((
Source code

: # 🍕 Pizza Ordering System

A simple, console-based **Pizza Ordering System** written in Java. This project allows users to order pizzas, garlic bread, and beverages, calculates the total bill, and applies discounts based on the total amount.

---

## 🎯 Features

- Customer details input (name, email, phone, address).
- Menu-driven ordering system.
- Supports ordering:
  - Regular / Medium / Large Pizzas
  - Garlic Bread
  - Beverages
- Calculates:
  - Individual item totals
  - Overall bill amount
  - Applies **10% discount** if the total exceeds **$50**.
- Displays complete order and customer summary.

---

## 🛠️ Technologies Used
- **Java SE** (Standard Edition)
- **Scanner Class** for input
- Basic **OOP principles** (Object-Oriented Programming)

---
))
Pull every line with the string "input" from the data above.

→ **Exercise result**
- Customer details input (name, email, phone, address).
- **Scanner Class** for input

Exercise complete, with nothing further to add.